(Data items)
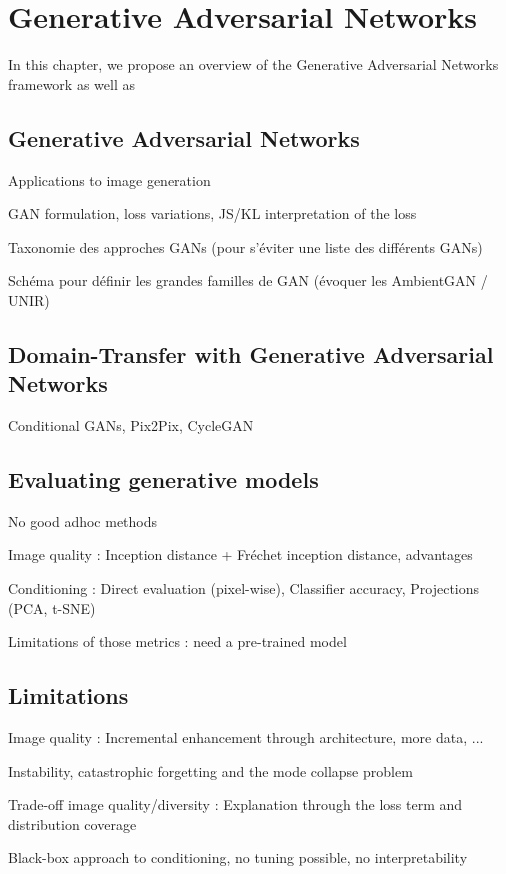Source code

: \chapter{Generative Adversarial Networks}
\label{chap:chapter1}

\begin{chapterabstract}
	In this chapter, we propose an overview	 of the Generative Adversarial Networks \cite{Goodfellow2014} framework as well as 
\end{chapterabstract}

\section{Generative Adversarial Networks}
Applications to image generation

GAN formulation, loss variations, JS/KL interpretation of the loss

Taxonomie des approches GANs (pour s'éviter une liste des différents GANs)

Schéma pour définir les grandes familles de GAN (évoquer les AmbientGAN / UNIR)


\section{Domain-Transfer with Generative Adversarial Networks}

Conditional GANs, Pix2Pix, CycleGAN

\section{Evaluating generative models}

No good adhoc methods

Image quality : Inception distance + Fréchet inception distance, advantages

Conditioning : Direct evaluation (pixel-wise), Classifier accuracy, Projections (PCA, t-SNE)

Limitations of those metrics : need a pre-trained model

\section{Limitations}
Image quality : Incremental enhancement through architecture, more data, ... 

Instability, catastrophic forgetting and the mode collapse problem

Trade-off image quality/diversity : Explanation through the loss term and distribution coverage

Black-box approach to conditioning, no tuning possible, no interpretability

* [The problem]: Print out the records in full and exactly, dropping every picture.

* [Solution to this task]:
Source code

: \chapter{Generative Adversarial Networks}
\label{chap:chapter1}

\begin{chapterabstract}
	In this chapter, we propose an overview	 of the Generative Adversarial Networks \cite{Goodfellow2014} framework as well as 
\end{chapterabstract}

\section{Generative Adversarial Networks}
Applications to image generation

GAN formulation, loss variations, JS/KL interpretation of the loss

Taxonomie des approches GANs (pour s'éviter une liste des différents GANs)

Schéma pour définir les grandes familles de GAN (évoquer les AmbientGAN / UNIR)


\section{Domain-Transfer with Generative Adversarial Networks}

Conditional GANs, Pix2Pix, CycleGAN

\section{Evaluating generative models}

No good adhoc methods

Image quality : Inception distance + Fréchet inception distance, advantages

Conditioning : Direct evaluation (pixel-wise), Classifier accuracy, Projections (PCA, t-SNE)

Limitations of those metrics : need a pre-trained model

\section{Limitations}
Image quality : Incremental enhancement through architecture, more data, ... 

Instability, catastrophic forgetting and the mode collapse problem

Trade-off image quality/diversity : Explanation through the loss term and distribution coverage

Black-box approach to conditioning, no tuning possible, no interpretability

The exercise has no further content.